» Your goal: From the data that follows, copy every line holding the string "types".

Extracted records:

=== Begin Enclosure ===

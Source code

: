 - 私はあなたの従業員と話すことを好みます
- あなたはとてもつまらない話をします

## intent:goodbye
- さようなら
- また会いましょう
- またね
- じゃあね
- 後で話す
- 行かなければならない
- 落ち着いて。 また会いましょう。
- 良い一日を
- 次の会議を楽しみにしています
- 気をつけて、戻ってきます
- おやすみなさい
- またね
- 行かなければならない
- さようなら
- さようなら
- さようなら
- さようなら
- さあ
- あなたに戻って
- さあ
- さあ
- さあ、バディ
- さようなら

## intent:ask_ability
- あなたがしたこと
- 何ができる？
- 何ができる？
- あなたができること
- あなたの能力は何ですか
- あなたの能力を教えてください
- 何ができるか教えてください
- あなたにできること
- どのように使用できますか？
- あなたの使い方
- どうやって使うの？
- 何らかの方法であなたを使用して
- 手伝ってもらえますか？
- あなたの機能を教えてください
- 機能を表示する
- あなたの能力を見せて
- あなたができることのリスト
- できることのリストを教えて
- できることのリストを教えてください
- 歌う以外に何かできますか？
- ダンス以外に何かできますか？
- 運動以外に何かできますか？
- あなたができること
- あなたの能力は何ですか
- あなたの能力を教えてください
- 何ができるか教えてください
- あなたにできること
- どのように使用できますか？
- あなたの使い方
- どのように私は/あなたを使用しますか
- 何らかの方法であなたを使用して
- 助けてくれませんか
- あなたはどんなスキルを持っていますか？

=== End Enclosure ===
=== Begin Enclosure ===

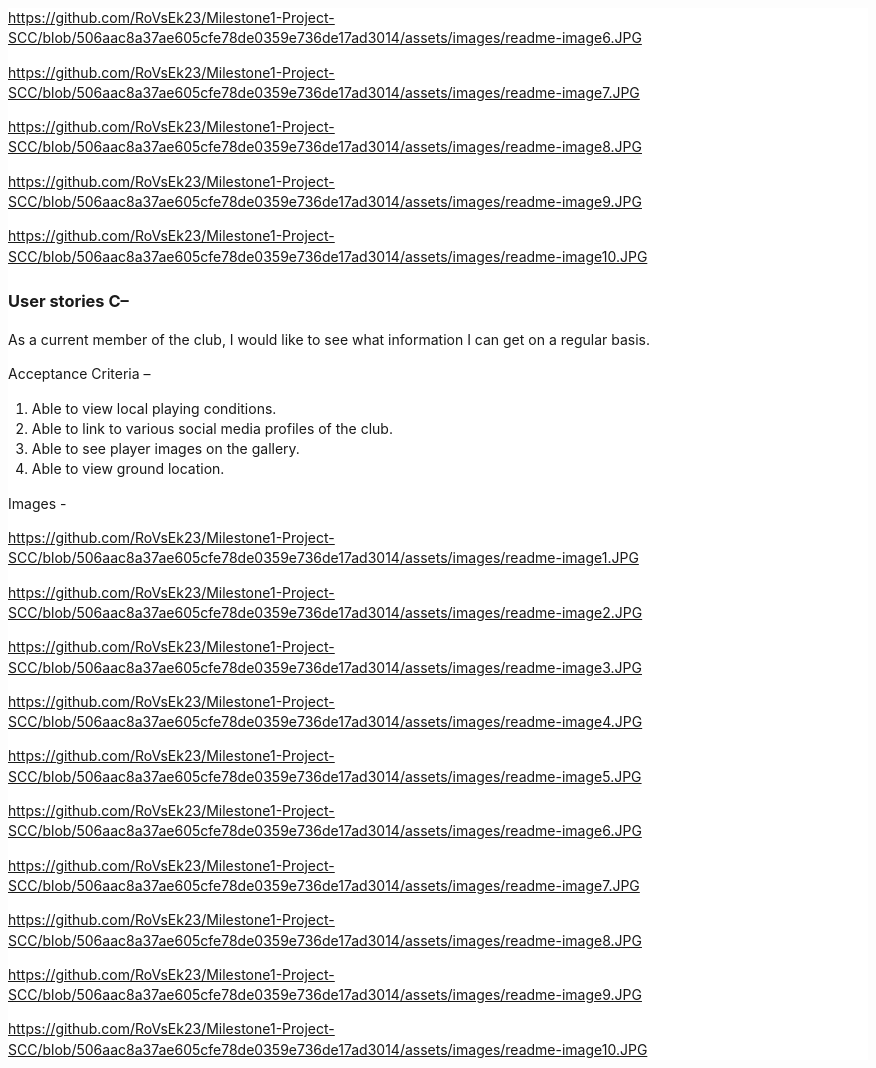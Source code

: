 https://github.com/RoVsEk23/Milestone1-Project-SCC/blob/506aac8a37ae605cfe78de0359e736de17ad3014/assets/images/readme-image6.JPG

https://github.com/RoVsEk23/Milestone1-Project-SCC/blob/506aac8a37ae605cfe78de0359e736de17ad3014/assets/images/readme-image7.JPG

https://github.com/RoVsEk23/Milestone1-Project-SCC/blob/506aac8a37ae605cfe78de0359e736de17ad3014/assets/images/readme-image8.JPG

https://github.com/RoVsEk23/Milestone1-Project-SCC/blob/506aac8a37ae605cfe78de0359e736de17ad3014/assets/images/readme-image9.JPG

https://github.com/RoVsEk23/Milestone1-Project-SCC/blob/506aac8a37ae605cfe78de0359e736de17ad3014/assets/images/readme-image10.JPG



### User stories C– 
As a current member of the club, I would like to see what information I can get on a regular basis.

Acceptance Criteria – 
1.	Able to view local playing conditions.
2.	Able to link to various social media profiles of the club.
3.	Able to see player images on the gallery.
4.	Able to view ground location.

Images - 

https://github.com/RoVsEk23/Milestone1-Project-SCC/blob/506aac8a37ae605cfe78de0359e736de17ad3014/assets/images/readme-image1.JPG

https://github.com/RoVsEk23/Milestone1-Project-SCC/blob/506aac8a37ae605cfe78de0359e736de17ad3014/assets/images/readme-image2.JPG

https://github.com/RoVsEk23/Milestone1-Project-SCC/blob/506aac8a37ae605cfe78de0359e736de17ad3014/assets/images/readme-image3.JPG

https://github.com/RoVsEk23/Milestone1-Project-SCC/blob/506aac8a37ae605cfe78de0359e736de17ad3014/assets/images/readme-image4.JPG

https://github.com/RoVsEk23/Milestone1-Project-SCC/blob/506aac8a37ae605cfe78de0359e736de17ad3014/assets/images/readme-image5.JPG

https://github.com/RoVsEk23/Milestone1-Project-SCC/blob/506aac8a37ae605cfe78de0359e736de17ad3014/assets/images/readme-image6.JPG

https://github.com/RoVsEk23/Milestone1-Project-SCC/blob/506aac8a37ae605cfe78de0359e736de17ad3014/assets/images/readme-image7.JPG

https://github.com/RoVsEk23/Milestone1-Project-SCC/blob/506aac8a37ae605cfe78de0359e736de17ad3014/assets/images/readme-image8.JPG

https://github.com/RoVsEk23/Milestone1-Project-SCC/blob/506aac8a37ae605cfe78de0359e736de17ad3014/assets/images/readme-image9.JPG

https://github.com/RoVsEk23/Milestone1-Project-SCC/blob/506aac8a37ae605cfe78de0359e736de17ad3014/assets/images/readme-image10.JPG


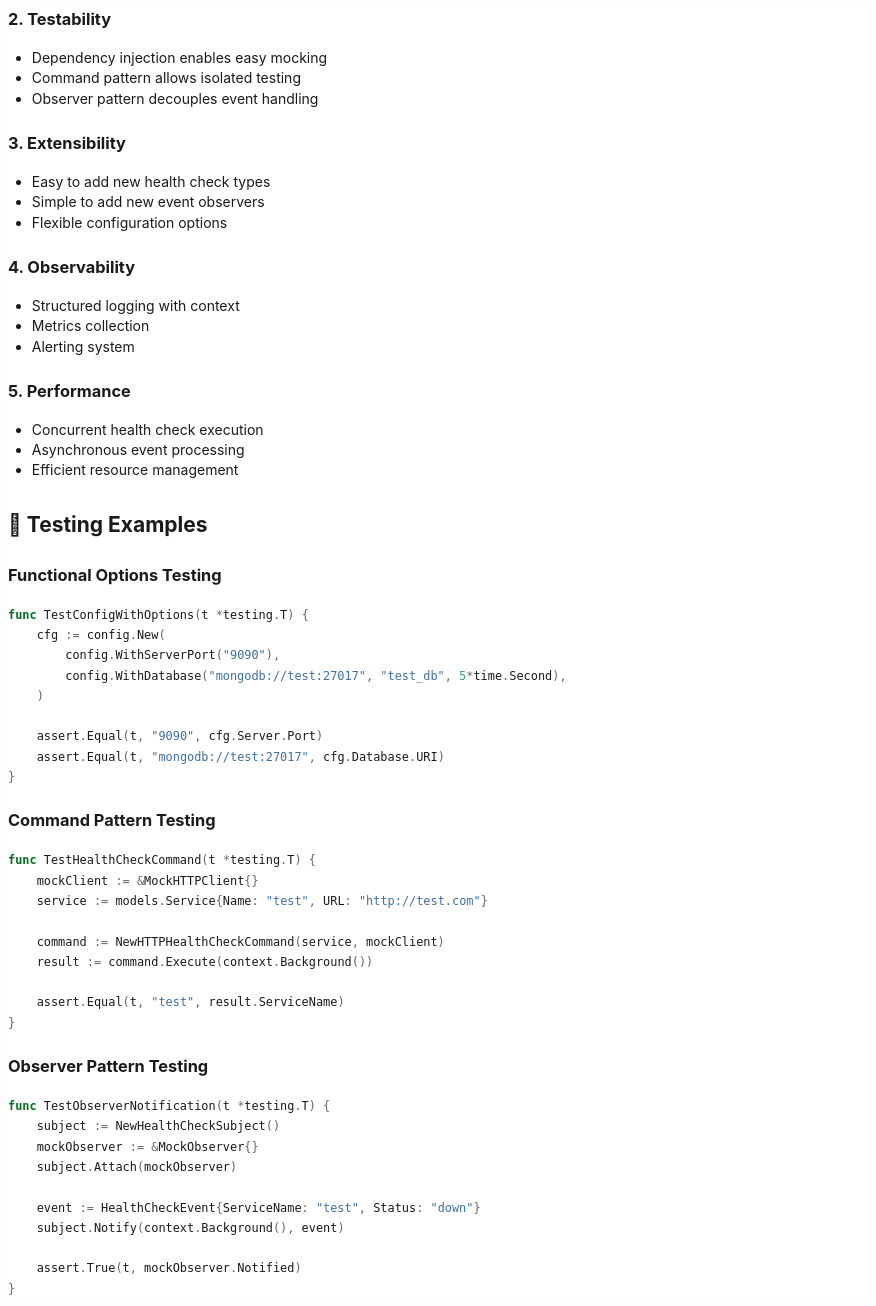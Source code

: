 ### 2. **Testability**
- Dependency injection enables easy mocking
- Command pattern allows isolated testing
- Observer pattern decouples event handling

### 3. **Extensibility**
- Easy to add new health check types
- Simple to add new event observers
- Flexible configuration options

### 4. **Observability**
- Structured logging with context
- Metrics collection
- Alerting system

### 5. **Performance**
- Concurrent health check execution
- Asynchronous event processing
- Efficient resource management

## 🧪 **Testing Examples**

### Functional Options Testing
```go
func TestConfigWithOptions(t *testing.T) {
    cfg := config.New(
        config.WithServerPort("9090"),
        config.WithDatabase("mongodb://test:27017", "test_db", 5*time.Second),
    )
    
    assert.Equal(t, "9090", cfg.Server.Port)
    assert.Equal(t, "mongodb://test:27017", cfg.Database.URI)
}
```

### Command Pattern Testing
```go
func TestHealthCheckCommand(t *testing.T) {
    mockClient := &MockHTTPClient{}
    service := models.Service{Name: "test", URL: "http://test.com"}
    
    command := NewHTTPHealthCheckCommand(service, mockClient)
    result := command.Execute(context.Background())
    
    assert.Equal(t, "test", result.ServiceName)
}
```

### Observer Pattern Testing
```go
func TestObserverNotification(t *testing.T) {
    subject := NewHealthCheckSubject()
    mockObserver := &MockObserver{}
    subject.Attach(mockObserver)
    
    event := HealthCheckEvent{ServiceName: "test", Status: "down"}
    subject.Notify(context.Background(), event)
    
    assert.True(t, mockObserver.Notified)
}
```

=== End Enclosure ===
=== Begin Enclosure ===

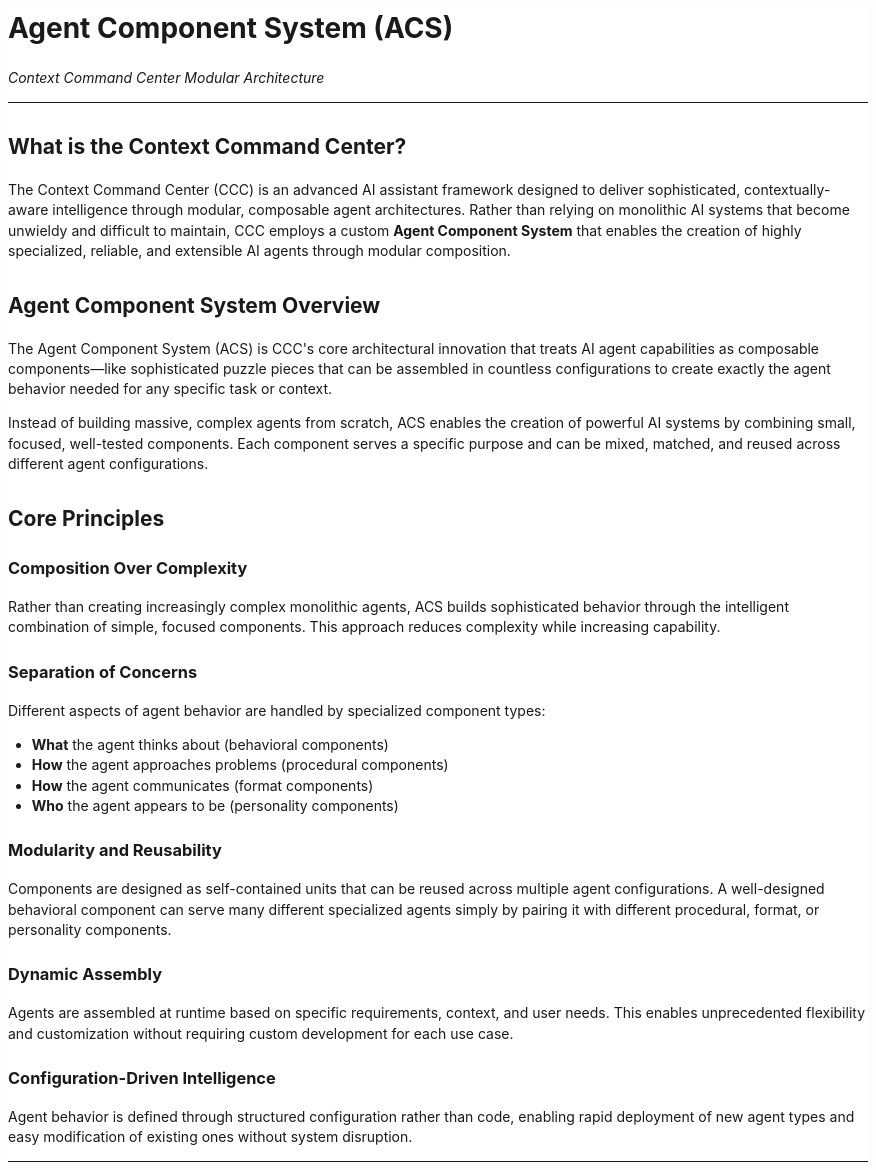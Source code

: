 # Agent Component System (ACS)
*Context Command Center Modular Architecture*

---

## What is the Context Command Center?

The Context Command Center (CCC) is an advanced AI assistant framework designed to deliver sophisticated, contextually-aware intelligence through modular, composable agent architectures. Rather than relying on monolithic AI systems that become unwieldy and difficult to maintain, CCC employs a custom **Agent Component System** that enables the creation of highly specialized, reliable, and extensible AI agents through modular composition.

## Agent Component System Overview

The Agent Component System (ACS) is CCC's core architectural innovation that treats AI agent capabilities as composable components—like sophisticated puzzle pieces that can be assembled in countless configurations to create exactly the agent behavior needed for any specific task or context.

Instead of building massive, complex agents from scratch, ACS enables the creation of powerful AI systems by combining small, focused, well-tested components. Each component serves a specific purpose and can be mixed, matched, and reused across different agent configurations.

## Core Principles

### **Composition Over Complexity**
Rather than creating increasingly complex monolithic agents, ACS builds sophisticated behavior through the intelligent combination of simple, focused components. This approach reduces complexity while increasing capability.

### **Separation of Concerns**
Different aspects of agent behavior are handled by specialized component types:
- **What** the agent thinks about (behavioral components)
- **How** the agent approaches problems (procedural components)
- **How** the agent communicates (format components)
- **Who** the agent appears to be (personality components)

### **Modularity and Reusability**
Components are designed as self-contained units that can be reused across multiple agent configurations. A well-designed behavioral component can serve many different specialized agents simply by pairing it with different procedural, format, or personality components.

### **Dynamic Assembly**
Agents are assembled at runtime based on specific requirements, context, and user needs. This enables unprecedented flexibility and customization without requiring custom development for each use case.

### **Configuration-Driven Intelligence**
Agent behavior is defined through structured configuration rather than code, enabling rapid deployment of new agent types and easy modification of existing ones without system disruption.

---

=== End Enclosure ===

» Answer area:
- Easy to add new health check types
Different aspects of agent behavior are handled by specialized component types:
Agent behavior is defined through structured configuration rather than code, enabling rapid deployment of new agent types and easy modification of existing ones without system disruption.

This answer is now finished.